=== Extracted records ===

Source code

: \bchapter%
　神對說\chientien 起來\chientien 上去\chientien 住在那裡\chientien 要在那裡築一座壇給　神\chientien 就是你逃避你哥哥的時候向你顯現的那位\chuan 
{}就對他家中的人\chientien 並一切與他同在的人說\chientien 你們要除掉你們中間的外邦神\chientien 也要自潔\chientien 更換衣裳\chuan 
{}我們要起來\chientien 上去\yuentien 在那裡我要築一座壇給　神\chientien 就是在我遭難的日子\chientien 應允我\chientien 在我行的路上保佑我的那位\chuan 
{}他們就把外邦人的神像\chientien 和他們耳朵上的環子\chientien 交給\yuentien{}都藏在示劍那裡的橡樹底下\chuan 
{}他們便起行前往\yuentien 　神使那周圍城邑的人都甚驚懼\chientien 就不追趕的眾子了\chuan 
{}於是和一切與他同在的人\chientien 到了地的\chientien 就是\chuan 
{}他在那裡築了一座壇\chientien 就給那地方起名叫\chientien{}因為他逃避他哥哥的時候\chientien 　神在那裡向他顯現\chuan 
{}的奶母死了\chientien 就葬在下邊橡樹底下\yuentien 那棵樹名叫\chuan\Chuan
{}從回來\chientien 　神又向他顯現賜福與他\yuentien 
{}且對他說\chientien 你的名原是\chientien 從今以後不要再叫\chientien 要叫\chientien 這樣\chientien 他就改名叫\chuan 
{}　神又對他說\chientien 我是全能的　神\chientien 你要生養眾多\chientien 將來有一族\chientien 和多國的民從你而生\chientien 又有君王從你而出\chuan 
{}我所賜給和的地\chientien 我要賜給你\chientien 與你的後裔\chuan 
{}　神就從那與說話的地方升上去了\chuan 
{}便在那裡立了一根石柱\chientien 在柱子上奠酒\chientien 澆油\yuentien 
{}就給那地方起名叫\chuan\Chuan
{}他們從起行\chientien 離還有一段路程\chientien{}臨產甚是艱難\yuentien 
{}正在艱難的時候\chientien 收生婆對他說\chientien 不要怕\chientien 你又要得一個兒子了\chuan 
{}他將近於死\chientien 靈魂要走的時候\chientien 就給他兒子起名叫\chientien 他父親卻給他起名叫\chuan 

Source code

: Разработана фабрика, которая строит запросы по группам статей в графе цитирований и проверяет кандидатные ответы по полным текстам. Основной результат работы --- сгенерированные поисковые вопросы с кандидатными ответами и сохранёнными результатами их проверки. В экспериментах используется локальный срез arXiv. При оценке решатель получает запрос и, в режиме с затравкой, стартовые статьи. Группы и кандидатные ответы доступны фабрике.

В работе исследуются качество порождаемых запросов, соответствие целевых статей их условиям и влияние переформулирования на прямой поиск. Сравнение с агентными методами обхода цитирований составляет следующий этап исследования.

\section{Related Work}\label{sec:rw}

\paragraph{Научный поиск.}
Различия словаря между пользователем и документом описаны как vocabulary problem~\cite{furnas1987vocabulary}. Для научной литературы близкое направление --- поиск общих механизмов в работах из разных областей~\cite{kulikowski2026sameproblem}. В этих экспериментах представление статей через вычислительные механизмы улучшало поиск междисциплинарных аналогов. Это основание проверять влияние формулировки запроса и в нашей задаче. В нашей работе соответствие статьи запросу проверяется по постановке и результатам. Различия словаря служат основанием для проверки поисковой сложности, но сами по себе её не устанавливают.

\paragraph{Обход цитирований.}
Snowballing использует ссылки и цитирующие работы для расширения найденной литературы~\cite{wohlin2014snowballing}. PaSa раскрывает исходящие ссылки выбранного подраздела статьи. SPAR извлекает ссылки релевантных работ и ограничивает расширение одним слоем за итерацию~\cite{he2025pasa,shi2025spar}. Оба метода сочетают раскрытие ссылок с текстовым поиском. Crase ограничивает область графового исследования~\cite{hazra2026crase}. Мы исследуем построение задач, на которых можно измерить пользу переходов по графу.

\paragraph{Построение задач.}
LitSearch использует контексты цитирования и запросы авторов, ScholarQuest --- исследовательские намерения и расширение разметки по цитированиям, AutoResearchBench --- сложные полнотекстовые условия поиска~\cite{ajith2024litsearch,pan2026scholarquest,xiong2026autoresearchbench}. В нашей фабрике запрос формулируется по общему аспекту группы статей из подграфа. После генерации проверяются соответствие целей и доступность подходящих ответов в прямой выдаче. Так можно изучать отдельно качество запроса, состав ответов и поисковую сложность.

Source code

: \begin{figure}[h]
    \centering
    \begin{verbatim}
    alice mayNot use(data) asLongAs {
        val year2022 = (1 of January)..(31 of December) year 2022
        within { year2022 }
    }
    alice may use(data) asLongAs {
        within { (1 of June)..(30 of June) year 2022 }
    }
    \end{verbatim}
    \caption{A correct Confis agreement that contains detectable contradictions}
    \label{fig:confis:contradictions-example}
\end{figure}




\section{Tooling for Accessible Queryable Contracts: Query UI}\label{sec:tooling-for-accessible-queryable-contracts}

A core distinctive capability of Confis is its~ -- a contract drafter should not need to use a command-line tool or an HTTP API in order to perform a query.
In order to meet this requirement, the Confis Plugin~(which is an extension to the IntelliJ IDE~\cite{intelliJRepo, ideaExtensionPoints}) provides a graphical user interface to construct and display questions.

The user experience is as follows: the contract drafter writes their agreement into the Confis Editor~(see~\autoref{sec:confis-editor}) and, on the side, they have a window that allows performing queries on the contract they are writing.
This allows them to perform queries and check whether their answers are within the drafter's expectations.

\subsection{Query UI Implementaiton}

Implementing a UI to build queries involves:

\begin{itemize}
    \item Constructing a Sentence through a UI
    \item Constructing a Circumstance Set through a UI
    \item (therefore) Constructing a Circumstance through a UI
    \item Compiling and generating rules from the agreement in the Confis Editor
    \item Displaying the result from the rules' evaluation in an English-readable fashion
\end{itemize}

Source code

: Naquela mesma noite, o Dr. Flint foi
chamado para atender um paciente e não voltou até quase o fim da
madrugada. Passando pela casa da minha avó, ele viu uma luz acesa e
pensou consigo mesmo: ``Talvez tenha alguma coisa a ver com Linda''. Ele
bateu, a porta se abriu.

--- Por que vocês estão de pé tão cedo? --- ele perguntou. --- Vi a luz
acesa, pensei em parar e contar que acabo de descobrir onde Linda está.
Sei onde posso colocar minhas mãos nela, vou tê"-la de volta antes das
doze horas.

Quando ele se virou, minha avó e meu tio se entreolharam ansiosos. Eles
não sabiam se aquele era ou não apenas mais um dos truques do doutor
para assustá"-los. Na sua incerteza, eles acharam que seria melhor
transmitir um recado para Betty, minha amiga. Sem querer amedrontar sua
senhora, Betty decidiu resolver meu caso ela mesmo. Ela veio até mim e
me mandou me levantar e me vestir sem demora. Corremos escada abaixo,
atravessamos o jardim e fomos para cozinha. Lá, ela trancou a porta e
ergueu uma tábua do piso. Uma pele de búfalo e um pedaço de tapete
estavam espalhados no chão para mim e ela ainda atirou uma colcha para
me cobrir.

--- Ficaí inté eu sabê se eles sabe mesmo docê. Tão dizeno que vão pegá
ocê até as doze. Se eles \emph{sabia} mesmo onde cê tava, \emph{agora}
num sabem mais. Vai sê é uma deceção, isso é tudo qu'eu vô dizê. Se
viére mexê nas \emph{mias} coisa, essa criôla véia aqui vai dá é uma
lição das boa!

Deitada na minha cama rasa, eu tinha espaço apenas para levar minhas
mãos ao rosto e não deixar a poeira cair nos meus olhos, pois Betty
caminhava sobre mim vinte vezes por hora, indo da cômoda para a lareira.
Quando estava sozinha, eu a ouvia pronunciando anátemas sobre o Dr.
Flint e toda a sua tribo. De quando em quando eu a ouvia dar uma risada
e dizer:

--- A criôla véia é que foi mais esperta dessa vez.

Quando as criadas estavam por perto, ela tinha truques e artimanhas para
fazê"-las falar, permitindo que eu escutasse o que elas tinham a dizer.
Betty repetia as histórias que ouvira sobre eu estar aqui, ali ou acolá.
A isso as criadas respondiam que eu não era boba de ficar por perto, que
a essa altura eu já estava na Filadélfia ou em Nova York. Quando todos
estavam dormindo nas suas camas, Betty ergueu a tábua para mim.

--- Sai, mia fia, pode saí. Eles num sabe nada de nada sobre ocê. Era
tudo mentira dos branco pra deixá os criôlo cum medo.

===

Task to complete
Scan the records above for the lines holding "--- Por que" and "estavam dormindo nas". Transcribe those two and every line between them word for word, and no others.

Task output
--- Por que vocês estão de pé tão cedo? --- ele perguntou. --- Vi a luz
acesa, pensei em parar e contar que acabo de descobrir onde Linda está.
Sei onde posso colocar minhas mãos nela, vou tê"-la de volta antes das
doze horas.

Quando ele se virou, minha avó e meu tio se entreolharam ansiosos. Eles
não sabiam se aquele era ou não apenas mais um dos truques do doutor
para assustá"-los. Na sua incerteza, eles acharam que seria melhor
transmitir um recado para Betty, minha amiga. Sem querer amedrontar sua
senhora, Betty decidiu resolver meu caso ela mesmo. Ela veio até mim e
me mandou me levantar e me vestir sem demora. Corremos escada abaixo,
atravessamos o jardim e fomos para cozinha. Lá, ela trancou a porta e
ergueu uma tábua do piso. Uma pele de búfalo e um pedaço de tapete
estavam espalhados no chão para mim e ela ainda atirou uma colcha para
me cobrir.

--- Ficaí inté eu sabê se eles sabe mesmo docê. Tão dizeno que vão pegá
ocê até as doze. Se eles \emph{sabia} mesmo onde cê tava, \emph{agora}
num sabem mais. Vai sê é uma deceção, isso é tudo qu'eu vô dizê. Se
viére mexê nas \emph{mias} coisa, essa criôla véia aqui vai dá é uma
lição das boa!

Deitada na minha cama rasa, eu tinha espaço apenas para levar minhas
mãos ao rosto e não deixar a poeira cair nos meus olhos, pois Betty
caminhava sobre mim vinte vezes por hora, indo da cômoda para a lareira.
Quando estava sozinha, eu a ouvia pronunciando anátemas sobre o Dr.
Flint e toda a sua tribo. De quando em quando eu a ouvia dar uma risada
e dizer:

--- A criôla véia é que foi mais esperta dessa vez.

Quando as criadas estavam por perto, ela tinha truques e artimanhas para
fazê"-las falar, permitindo que eu escutasse o que elas tinham a dizer.
Betty repetia as histórias que ouvira sobre eu estar aqui, ali ou acolá.
A isso as criadas respondiam que eu não era boba de ficar por perto, que
a essa altura eu já estava na Filadélfia ou em Nova York. Quando todos
estavam dormindo nas suas camas, Betty ergueu a tábua para mim.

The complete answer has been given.